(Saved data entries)
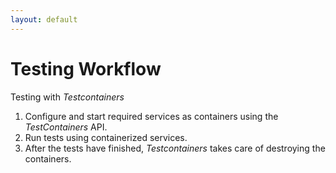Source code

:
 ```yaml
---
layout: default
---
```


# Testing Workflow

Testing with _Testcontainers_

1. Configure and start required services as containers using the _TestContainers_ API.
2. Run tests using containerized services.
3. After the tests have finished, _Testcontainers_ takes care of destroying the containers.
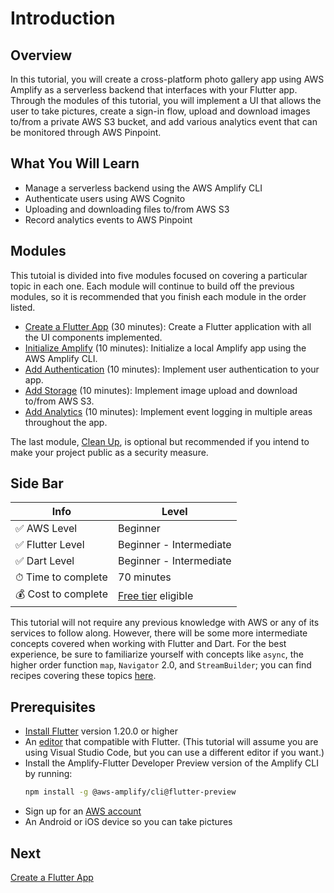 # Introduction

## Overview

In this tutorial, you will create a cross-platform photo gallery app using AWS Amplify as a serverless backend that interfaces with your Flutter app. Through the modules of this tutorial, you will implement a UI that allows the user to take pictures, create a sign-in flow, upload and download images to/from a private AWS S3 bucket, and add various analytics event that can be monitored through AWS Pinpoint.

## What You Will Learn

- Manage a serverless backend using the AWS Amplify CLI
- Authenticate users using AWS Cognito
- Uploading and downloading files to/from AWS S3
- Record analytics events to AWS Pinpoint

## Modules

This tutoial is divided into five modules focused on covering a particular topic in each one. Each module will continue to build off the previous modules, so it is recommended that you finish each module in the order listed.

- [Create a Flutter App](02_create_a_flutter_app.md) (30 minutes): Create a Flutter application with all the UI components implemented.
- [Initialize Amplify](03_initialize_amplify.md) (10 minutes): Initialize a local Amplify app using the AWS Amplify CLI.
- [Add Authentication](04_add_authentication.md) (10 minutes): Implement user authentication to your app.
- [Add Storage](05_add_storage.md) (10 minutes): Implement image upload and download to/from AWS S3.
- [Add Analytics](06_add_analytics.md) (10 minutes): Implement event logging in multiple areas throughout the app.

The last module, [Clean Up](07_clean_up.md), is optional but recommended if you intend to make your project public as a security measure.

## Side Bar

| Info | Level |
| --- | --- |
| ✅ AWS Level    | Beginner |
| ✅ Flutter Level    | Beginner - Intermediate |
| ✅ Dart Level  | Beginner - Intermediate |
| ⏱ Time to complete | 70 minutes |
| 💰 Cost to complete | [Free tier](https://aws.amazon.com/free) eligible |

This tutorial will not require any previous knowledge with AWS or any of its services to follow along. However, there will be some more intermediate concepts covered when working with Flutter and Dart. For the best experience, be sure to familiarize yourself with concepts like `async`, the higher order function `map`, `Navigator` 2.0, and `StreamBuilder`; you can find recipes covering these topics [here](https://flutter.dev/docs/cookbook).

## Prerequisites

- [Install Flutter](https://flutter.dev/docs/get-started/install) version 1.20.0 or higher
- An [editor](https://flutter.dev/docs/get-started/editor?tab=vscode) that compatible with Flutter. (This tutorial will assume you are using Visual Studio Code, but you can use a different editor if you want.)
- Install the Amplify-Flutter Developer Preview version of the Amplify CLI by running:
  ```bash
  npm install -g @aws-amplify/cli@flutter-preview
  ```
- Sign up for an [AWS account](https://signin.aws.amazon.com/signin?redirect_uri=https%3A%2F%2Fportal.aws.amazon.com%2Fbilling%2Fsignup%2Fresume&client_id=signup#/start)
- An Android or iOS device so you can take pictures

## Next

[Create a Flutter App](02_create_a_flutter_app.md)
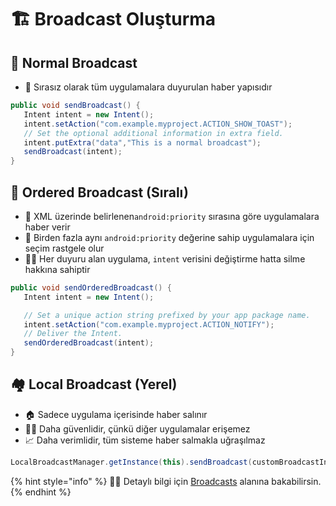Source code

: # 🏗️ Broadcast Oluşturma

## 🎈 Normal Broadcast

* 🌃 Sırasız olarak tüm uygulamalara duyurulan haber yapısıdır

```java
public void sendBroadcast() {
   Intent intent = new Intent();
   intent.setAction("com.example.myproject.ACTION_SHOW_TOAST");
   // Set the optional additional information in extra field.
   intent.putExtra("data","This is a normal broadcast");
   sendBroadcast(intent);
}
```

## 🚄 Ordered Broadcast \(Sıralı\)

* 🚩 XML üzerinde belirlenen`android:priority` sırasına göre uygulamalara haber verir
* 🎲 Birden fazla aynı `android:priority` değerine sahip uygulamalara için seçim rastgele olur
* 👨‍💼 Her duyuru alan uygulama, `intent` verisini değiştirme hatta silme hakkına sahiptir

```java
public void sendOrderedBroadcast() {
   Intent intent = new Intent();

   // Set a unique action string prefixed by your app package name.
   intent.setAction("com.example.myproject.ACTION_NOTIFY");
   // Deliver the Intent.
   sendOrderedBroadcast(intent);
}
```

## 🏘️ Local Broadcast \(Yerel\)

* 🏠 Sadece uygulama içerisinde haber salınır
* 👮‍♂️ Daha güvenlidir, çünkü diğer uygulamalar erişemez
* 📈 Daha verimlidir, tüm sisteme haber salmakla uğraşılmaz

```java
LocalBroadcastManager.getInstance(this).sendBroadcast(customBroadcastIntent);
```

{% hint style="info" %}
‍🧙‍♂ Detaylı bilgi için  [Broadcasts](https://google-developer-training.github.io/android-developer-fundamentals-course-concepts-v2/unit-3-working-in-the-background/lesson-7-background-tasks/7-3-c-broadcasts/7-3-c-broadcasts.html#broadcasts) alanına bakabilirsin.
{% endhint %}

• Assigned task: Work through the data line by line and state how many lines have the string "tests"; add nothing else.

• Reply: 2